18 février, par Shilan Fuad Hussain — , ,
Quand nous parlons de lutte, nous évoquons une image aussi vieille que la civilisation humaine : la tension éternelle entre oppression et liberté, silence et voix, captivité et (…)

Quand nous parlons de lutte, nous évoquons une image aussi vieille que la civilisation humaine : la tension éternelle entre oppression et liberté, silence et voix, captivité et libération. Mais rarement dans l'histoire cette dichotomie a trouvé une expression aussi vivante que dans le voyage des femmes kurdes du Rojava (nord de la Syrie) et du Kurdistan du Sud (nord de l'Irak). Leur histoire est celle du défi, de la résilience et de la transformation, un récit qui marie poésie et résistance, et une histoire qui exige à la fois notre admiration et notre solidarité.

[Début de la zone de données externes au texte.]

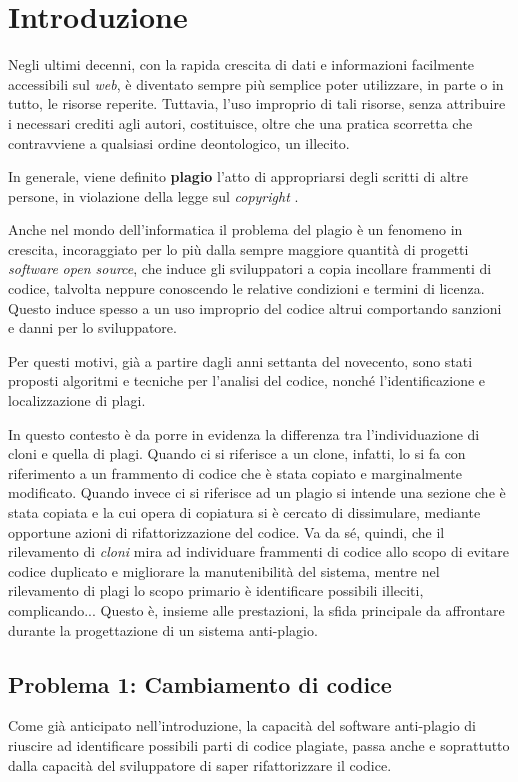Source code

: \chapter{Introduzione}
Negli ultimi decenni, con la rapida crescita di dati e informazioni facilmente accessibili sul \textit{web}, è diventato sempre più semplice poter utilizzare, in parte o in tutto, le risorse reperite.
%
Tuttavia, l'uso improprio di tali risorse, senza attribuire i necessari crediti agli autori, costituisce, oltre che una pratica scorretta che contravviene a qualsiasi ordine deontologico, un illecito. 

In generale, viene definito \textbf{plagio} l'atto di appropriarsi degli scritti di altre persone, in violazione della legge sul \textit{copyright} \cite{britannica}.

Anche nel mondo dell'informatica il problema del plagio è un fenomeno in crescita, incoraggiato per lo più dalla sempre maggiore quantità di progetti \textit{software} \textit{open source}, che induce gli sviluppatori a copia incollare frammenti di codice, talvolta neppure conoscendo le relative condizioni e termini di licenza.
%
Questo induce spesso a un uso improprio del codice altrui comportando sanzioni e danni per lo sviluppatore.

Per questi motivi, già a partire dagli anni settanta del novecento, sono stati proposti algoritmi e tecniche per l'analisi del codice, nonché l'identificazione e localizzazione di plagi.

In questo contesto è da porre in evidenza la differenza tra l'individuazione di cloni e quella di plagi.
%
Quando ci si riferisce a un clone, infatti, lo si fa con riferimento a un frammento di codice che è stata copiato e marginalmente modificato. 
%
Quando invece ci si riferisce ad un plagio si intende una sezione che è stata copiata e la cui opera di copiatura si è cercato di dissimulare, mediante opportune azioni di rifattorizzazione del codice.  
%
Va da sé, quindi, che il rilevamento di \textit{cloni} mira ad individuare frammenti di codice allo scopo di evitare codice duplicato e migliorare la manutenibilità del sistema, mentre nel rilevamento di plagi lo scopo primario è identificare possibili illeciti, complicando...
%
Questo è, insieme alle prestazioni, la sfida principale da affrontare durante la progettazione di un sistema anti-plagio.

\section{Problema 1: Cambiamento di codice}
Come già anticipato nell'introduzione, la capacità del software anti-plagio di riuscire ad identificare possibili parti di codice plagiate, passa anche e soprattutto dalla capacità del sviluppatore di saper rifattorizzare il codice.

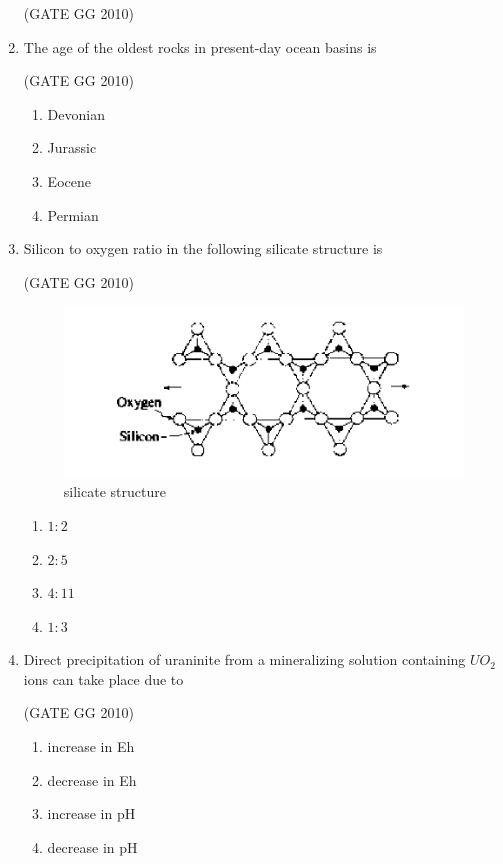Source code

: \documentclass[journal]{IEEEtran}
\begin{document}
\begin{enumerate}[start=1]
\hfill{(GATE GG 2010)}


\begin{enumerate}
\end{enumerate}

\item The age of the oldest rocks in present-day ocean basins is

\hfill{(GATE GG 2010)}

\begin{enumerate}
    \item Devonian
    \item Jurassic
    \item Eocene
    \item Permian
\end{enumerate}
\item Silicon to oxygen ratio in the following silicate structure is

\hfill{(GATE GG 2010)}

\begin{figure}[H]
    \centering
    \includegraphics[width=0.5\linewidth]{figs/Screenshot from 2025-08-05 22-06-18.png}
    \caption{silicate structure}
    \label{fig:silicate}
\end{figure}
\begin{enumerate}
    \item $1:2$
    \item $2:5$
    \item $4:11$
    \item $1:3$
\end{enumerate}

\item Direct precipitation of uraninite from a mineralizing solution containing  $UO_2$ions can take place due to

\hfill{(GATE GG 2010)}

\begin{enumerate}
    \item increase in Eh
    \item decrease in Eh
    \item increase in pH
    \item  decrease in pH
\end{enumerate}


\end{enumerate}
\end{document}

Tiré de Entre les liges et les mots
https://entreleslignesentrelesmots.wordpress.com/2025/02/17/femmes-kurdes-redefinir-la-liberte-grace-a-la-resilience/?jetpack_skip_subscription_popup

Les femmes kurdes sont depuis longtemps marginalisées, non seulement par les traditions patriarcales de leurs propres communautés, mais aussi par les régimes oppressifs qui ont cherché à effacer l'identité kurde elle-même. Pourtant, de ces cendres, telles des phénix, elles sont devenues des leaders, des guerrières et des visionnaires. Elles sont les architectes d'une révolution féministe, une avant-garde dans la lutte pour l'égalité des sexes sur l'un des terrains les plus hostiles que l'on puisse imaginer. Leur lutte, bien que spécifique à leur contexte culturel et historique, résonne universellement, nous appelant tous à réimaginer les possibilités de la liberté.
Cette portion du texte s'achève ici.